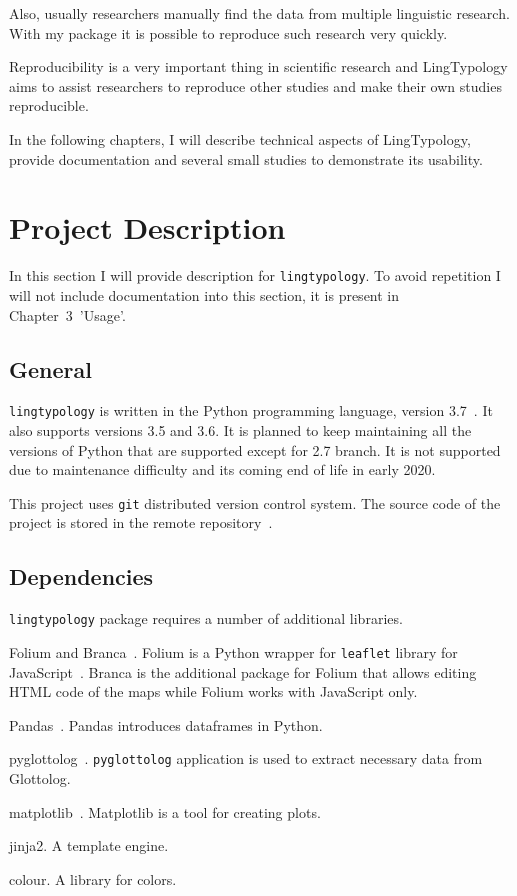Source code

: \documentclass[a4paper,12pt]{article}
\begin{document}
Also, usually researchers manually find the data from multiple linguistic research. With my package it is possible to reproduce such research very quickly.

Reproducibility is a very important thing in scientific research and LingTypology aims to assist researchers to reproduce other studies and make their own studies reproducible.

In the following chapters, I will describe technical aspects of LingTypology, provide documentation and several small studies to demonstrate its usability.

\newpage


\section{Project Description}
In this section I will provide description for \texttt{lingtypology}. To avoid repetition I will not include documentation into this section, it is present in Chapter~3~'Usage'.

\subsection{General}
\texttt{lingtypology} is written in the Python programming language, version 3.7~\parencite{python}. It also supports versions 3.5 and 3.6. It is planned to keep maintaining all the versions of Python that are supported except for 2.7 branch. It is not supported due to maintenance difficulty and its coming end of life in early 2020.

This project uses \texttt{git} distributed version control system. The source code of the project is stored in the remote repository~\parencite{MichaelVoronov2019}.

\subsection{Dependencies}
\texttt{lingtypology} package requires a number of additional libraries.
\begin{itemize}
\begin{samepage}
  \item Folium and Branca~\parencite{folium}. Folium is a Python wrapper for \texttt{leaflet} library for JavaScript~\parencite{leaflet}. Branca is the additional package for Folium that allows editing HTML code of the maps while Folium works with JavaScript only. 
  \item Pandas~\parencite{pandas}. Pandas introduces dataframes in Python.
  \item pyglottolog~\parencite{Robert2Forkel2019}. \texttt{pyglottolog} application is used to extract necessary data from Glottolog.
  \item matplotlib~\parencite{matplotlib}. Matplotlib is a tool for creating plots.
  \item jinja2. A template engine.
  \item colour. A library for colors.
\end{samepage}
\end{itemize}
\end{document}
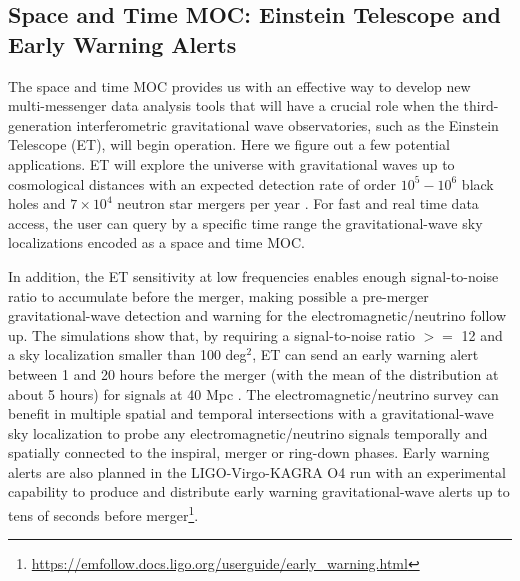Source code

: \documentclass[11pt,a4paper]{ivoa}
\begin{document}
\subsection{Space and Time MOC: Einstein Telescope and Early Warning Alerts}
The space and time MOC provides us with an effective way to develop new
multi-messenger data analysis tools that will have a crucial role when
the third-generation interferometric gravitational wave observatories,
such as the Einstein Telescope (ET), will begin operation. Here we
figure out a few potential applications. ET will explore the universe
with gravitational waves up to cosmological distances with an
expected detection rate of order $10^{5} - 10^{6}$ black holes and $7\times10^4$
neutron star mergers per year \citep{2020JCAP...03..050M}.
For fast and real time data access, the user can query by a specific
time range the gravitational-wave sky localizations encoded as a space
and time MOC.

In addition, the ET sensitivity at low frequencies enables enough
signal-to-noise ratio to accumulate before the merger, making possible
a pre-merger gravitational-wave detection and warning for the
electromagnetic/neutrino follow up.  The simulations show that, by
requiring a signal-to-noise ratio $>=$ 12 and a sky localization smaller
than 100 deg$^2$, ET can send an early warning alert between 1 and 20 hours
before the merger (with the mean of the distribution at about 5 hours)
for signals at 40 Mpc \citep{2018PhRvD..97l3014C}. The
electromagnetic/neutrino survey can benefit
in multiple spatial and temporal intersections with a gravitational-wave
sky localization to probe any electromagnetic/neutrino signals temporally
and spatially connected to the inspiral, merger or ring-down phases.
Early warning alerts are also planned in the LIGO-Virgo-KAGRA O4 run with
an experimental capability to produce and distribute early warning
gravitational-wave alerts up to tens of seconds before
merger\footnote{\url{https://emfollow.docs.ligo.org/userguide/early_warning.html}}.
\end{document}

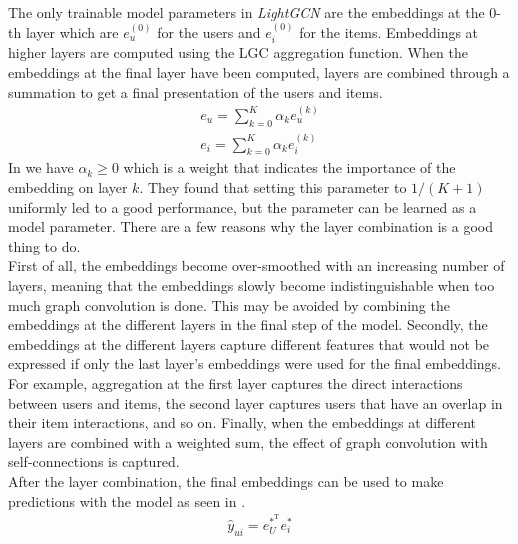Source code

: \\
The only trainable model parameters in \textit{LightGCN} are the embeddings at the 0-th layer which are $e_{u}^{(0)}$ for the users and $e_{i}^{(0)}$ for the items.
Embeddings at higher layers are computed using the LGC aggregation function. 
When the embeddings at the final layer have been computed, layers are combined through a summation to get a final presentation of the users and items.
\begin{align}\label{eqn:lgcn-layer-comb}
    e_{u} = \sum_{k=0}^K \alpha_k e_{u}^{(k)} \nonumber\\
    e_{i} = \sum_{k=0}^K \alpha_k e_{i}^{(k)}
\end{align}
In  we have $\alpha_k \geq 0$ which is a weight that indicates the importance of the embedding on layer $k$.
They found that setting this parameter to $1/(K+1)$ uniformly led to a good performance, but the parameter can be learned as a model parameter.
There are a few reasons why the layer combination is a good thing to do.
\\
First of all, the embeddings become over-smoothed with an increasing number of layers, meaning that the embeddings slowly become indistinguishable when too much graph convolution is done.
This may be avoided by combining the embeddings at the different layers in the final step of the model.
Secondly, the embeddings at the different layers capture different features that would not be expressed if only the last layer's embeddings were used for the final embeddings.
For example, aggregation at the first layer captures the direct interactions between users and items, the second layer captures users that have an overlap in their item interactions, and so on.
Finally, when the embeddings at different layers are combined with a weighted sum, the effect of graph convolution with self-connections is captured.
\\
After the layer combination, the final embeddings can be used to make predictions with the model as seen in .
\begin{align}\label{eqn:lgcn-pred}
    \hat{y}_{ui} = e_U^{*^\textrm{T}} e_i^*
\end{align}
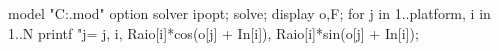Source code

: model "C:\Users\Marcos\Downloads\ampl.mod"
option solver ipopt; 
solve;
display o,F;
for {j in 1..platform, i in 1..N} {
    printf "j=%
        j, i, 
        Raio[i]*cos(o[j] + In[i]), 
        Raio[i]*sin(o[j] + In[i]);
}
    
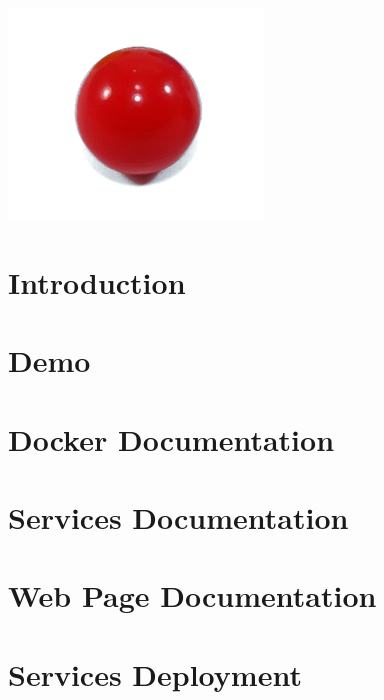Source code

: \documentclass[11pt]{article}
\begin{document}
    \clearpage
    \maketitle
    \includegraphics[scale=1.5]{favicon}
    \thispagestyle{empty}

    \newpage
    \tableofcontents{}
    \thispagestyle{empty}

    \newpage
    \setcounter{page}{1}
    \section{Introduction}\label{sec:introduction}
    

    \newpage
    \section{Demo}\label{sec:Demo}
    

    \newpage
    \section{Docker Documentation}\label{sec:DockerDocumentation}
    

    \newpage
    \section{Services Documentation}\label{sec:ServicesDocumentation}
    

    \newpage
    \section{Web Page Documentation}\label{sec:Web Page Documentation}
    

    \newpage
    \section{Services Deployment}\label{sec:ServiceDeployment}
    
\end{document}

→ **Task details**:
Scan the lines above for the word "signals", then copy each line that has it.

→ **Your response**:
for signals at 40 Mpc \citep{2018PhRvD..97l3014C}. The
sky localization to probe any electromagnetic/neutrino signals temporally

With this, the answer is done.